# Detecting Emotion within Discussion Comments 
 
The ability to automatically detect the sentiment expressed in textual data will provide Cath's Cabs with a greater insight into the nuance of the comments associated with research notes. This functionality will support further analysis into the correlation between a comment and a researcher's notes. For example, a comment that has a positive sentiment may be linked to a user gaining valuable information from such note and could contribute to a ranking system in terms of usefulness of research notes. Such a feature could greatly innovate Cath's Cabs's software. 

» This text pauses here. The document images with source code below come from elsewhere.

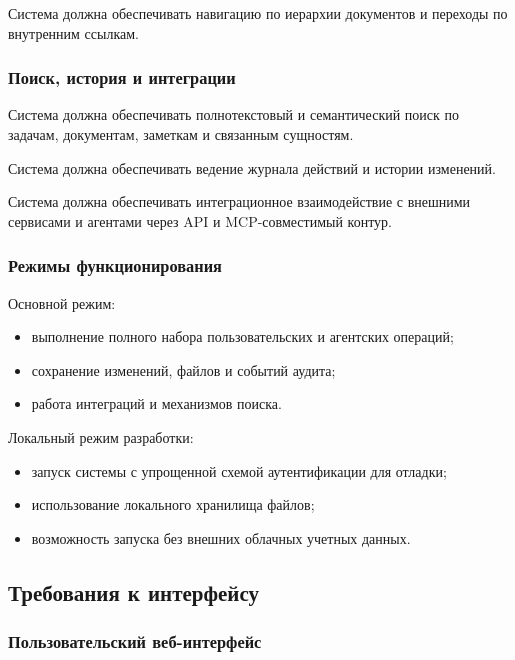 Система должна обеспечивать навигацию по иерархии документов и переходы по внутренним ссылкам.

\subsubsection{Поиск, история и интеграции}

Система должна обеспечивать полнотекстовый и семантический поиск по задачам, документам, заметкам и связанным сущностям.

Система должна обеспечивать ведение журнала действий и истории изменений.

Система должна обеспечивать интеграционное взаимодействие с внешними сервисами и агентами через API и MCP-совместимый контур.

\subsubsection{Режимы функционирования}

Основной режим:

\begin{itemize}
    \item выполнение полного набора пользовательских и агентских операций;
    \item сохранение изменений, файлов и событий аудита;
    \item работа интеграций и механизмов поиска.
\end{itemize}

Локальный режим разработки:

\begin{itemize}
    \item запуск системы с упрощенной схемой аутентификации для отладки;
    \item использование локального хранилища файлов;
    \item возможность запуска без внешних облачных учетных данных.
\end{itemize}

\textheadingsep
\subsection{Требования к интерфейсу}

\headingtextsep

\subsubsection{Пользовательский веб-интерфейс}

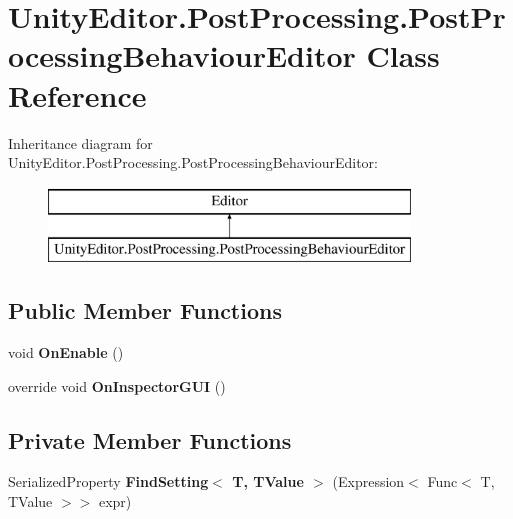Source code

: \hypertarget{class_unity_editor_1_1_post_processing_1_1_post_processing_behaviour_editor}{}\section{Unity\+Editor.\+Post\+Processing.\+Post\+Processing\+Behaviour\+Editor Class Reference}
\label{class_unity_editor_1_1_post_processing_1_1_post_processing_behaviour_editor}
Inheritance diagram for Unity\+Editor.\+Post\+Processing.\+Post\+Processing\+Behaviour\+Editor\+:\begin{figure}[H]
\begin{center}
\leavevmode
\includegraphics[height=2.000000cm]{class_unity_editor_1_1_post_processing_1_1_post_processing_behaviour_editor}
\end{center}
\end{figure}
\subsection*{Public Member Functions}
\begin{DoxyCompactItemize}
\item 
\mbox{\label{class_unity_editor_1_1_post_processing_1_1_post_processing_behaviour_editor_a8934c4d3ca6fe5a4023285ac1a4f3358}} 
void {\bfseries On\+Enable} ()
\item 
\mbox{\label{class_unity_editor_1_1_post_processing_1_1_post_processing_behaviour_editor_a5a78f117e6e64b8abe14976c202ec7f4}} 
override void {\bfseries On\+Inspector\+G\+UI} ()
\end{DoxyCompactItemize}
\subsection*{Private Member Functions}
\begin{DoxyCompactItemize}
\item 
\mbox{\label{class_unity_editor_1_1_post_processing_1_1_post_processing_behaviour_editor_a8f6e0cd46a20d6572cd586fbb9725ed9}} 
Serialized\+Property {\bfseries Find\+Setting$<$ T, T\+Value $>$} (Expression$<$ Func$<$ T, T\+Value $>$$>$ expr)
\end{DoxyCompactItemize}
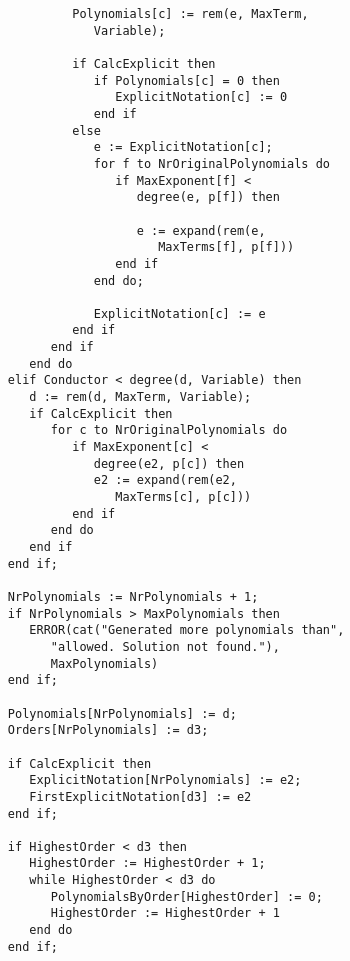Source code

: \begin{verbatim}
                           Polynomials[c] := rem(e, MaxTerm, 
                              Variable);

                           if CalcExplicit then
                              if Polynomials[c] = 0 then
                                 ExplicitNotation[c] := 0
                              end if
                           else
                              e := ExplicitNotation[c];
                              for f to NrOriginalPolynomials do
                                 if MaxExponent[f] < 
                                    degree(e, p[f]) then
                                    
                                    e := expand(rem(e, 
                                       MaxTerms[f], p[f]))
                                 end if
                              end do;

                              ExplicitNotation[c] := e
                           end if
                        end if
                     end do
                  elif Conductor < degree(d, Variable) then
                     d := rem(d, MaxTerm, Variable);
                     if CalcExplicit then
                        for c to NrOriginalPolynomials do
                           if MaxExponent[c] < 
                              degree(e2, p[c]) then
                              e2 := expand(rem(e2, 
                                 MaxTerms[c], p[c]))
                           end if
                        end do
                     end if
                  end if;

                  NrPolynomials := NrPolynomials + 1;
                  if NrPolynomials > MaxPolynomials then
                     ERROR(cat("Generated more polynomials than",
                        "allowed. Solution not found."),
                        MaxPolynomials)
                  end if;

                  Polynomials[NrPolynomials] := d;
                  Orders[NrPolynomials] := d3;

                  if CalcExplicit then
                     ExplicitNotation[NrPolynomials] := e2;
                     FirstExplicitNotation[d3] := e2
                  end if;

                  if HighestOrder < d3 then
                     HighestOrder := HighestOrder + 1;
                     while HighestOrder < d3 do
                        PolynomialsByOrder[HighestOrder] := 0;
                        HighestOrder := HighestOrder + 1
                     end do
                  end if;


\end{verbatim}
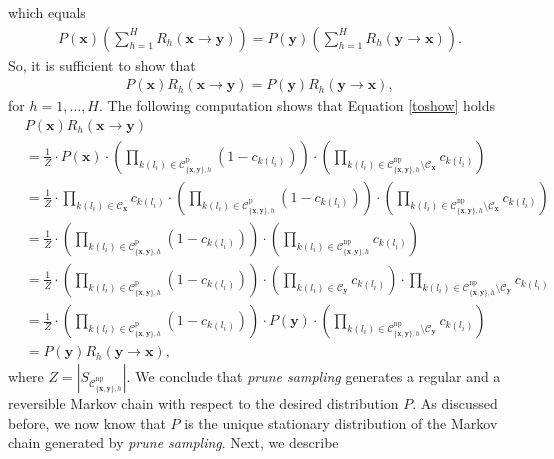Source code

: \documentclass[a4paper, twoside, 11pt]{report}
\newcommand{\bfx}{{\mathbf{x}}}
\newcommand{\C}{{\mathcal C}}
\theoremstyle{plain}
\theoremstyle{definition}
\theoremstyle{remark}
\newcommand{\ps}{\textit{prune sampling }}
\newcommand{\bfy}{{\mathbf{y}}}
\begin{document}
which equals
\begin{align*}
P(\mathbf{x}) \left(\sum_{h=1}^{H} {R}_h (\mathbf{x} \to \mathbf{y}) \right) = P(\mathbf{y}) \left(\sum_{h=1}^{H} {R}_h (\mathbf{y} \to \mathbf{x}) \right).
\end{align*}
So, it is sufficient to show that
\begin{align} \label{toshow}
P(\mathbf{x}) {R}_h (\mathbf{x} \to \mathbf{y}) = P(\mathbf{y})  {R}_h (\mathbf{y} \to \mathbf{x}), 
\end{align}
for $h = 1, \ldots, H$. The following computation shows that Equation \eqref{toshow} holds
\begin{align*}
&P(\mathbf{x}) {R}_h (\mathbf{x} \to \mathbf{y}) \\
&= \frac{1}{Z} \cdot P(\mathbf{x}) \cdot \left(\prod_{k(l_i) \in \C_{\{\bfx, \bfy\},h}^{\text{p}} } (1-c_{k(l_i)}) \right)\cdot \left( \prod_{k(l_i) \in \C_{\{\bfx, \bfy\},h}^{\text{np}}  \setminus \mathcal{C}_{\mathbf{x}} } c_{k(l_i)} \right) \\ 
&= \frac{1}{Z} \cdot \prod_{k(l_i) \in \mathcal{C}_{\mathbf{x}}} c_{k(l_i)} \cdot \left(\prod_{k(l_i) \in \C_{\{\bfx, \bfy\},h}^{\text{p}} } (1-c_{k(l_i)}) \right)\cdot \left( \prod_{k(l_i) \in \C_{\{\bfx, \bfy\},h}^{\text{np}} \setminus \mathcal{C}_{\mathbf{x}} } c_{k(l_i)} \right) \\ 
&= \frac{1}{Z} \cdot \left(\prod_{k(l_i) \in \C_{\{\bfx, \bfy\},h}^{\text{p}}} (1-c_{k(l_i)}) \right)\cdot \left( \prod_{k(l_i) \in \C_{\{\bfx, \bfy\},h}^{\text{np}}   } c_{k(l_i)}   \right) \\ 
&= \frac{1}{Z} \cdot \left(\prod_{k(l_i) \in \C_{\{\bfx, \bfy\},h}^{\text{p}}} (1-c_{k(l_i)}) \right)\cdot \left( \prod_{k(l_i) \in \mathcal{C}_{\mathbf{y}}} c_{k(l_i)}   \right) \cdot  \prod_{k(l_i) \in \C_{\{\bfx, \bfy\},h}^{\text{np}} \setminus \mathcal{C}_{\mathbf{y}}  } c_{k(l_i)} \\ 
&= \frac{1}{Z} \cdot \left(\prod_{k(l_i) \in \C_{\{\bfx, \bfy\},h}^{\text{p}} } (1-c_{k(l_i)}) \right)\cdot P(\mathbf{y}) \cdot\left( \prod_{k(l_i) \in \C_{\{\bfx, \bfy\},h}^{\text{np}}  \setminus \mathcal{C}_{\mathbf{y}}  } c_{k(l_i)}   \right) \\ 
&= P(\mathbf{y}) {R}_h (\mathbf{y} \to \mathbf{x}),
\end{align*}
\noindent where $Z = |S_{\C_{\{\bfx, \bfy\},h}^{\text{np}} }|$. We conclude that \ps generates a regular and a reversible Markov chain with respect to the desired distribution $P$. As discussed before, we now know that $P$ is the unique stationary distribution of the Markov chain generated by \textit{prune sampling}. Next, we describe
\end{document}
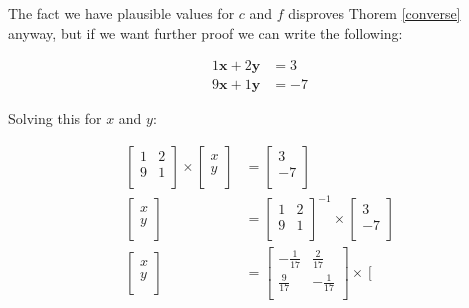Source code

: \documentclass[12pt]{article}
\newcommand{\theoremref}[1]{Thorem \ref{#1}}
\begin{document}
	The fact we have plausible values for \(c\) and \(f\) disproves \theoremref{converse} anyway, but if we want further proof we can write the following:
	
			
	\begin{align}
		1\bm{x} + 2\bm{y} &= 3 \\
		9\bm{x} + 1\bm{y} &= -7
	\end{align}
	
	Solving this for \(x\) and \(y\):
	
	
	\begin{align}
		\left [ \begin{array}{cc} 
			1 & 2 \\
			9 & 1 \\
		\end{array} \right ] \times
		\left [ \begin{array}{c}
			x \\
			y \\
		\end{array}\right ] &= 
		\left [ \begin{array}{c}
			3 \\
			-7 \\
		\end{array}\right ] \\
		\left [ \begin{array}{c}
			x \\
			y \\
		\end{array}\right ] &= 
		\left [ \begin{array}{cc} 
			1 & 2 \\
			9 & 1 \\
		\end{array} \right ]^{-1} \times
		\left [ \begin{array}{c}
			3 \\
			-7 \\
		\end{array}\right ] \\
				\left [ \begin{array}{c}
			x \\
			y \\
		\end{array}\right ] &= 
		\left [ \begin{array}{cc} 
			-\frac{1}{17} & \frac{2}{17} \\
			\frac{9}{17} & -\frac{1}{17} \\
		\end{array} \right ] \times
		\left [ \begin{array}{c}

\end{array}
\end{align}
\end{document}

Sentiment Analysis is an area of NLP which aims to automatically identify and extract opinions within a given text by gauging the attitude, sentiment, evaluation and emotion of a speaker/writer based on the computational treatment of the text.

## Sentiment Analysis

For the purposes of the concept work herein, we use an *Amazon* fine food reviews dataset.

In [6]:
import pandas as pd 
from vaderSentiment.vaderSentiment import SentimentIntensityAnalyzer

# Step 1: Read in data and print

df = pd.read_csv('fine-food-reviews-ee.csv')
display(df.head())

# Step 2: Retrieve the top 10 reviews for demonstration purposes
df = df[:10]

# Step 3: Convert 'Text' column to list
review_list = df['Text'].tolist()
# print(review_list)

Unnamed: 0,Id,ProductId,UserId,ProfileName,HelpfulnessNumerator,HelpfulnessDenominator,Score,Time,Summary,Text
0,1.0,B001E4KFG0,A3SGXH7AUHU8GW,delmartian,1.0,1.0,5.0,1303862000.0,Good Quality Dog Food,I have bought several of the Vitality canned d...
1,2.0,B00813GRG4,A1D87F6ZCVE5NK,dll pa,0.0,0.0,1.0,1346976000.0,Not as Advertised,Product arrived labeled as Jumbo Salted Peanut...
2,3.0,B000LQOCH0,ABXLMWJIXXAIN,"Natalia Corres ""Natalia Corres""",1.0,1.0,4.0,1219018000.0,"""Delight"" says it all",This is a confection that has been around a fe...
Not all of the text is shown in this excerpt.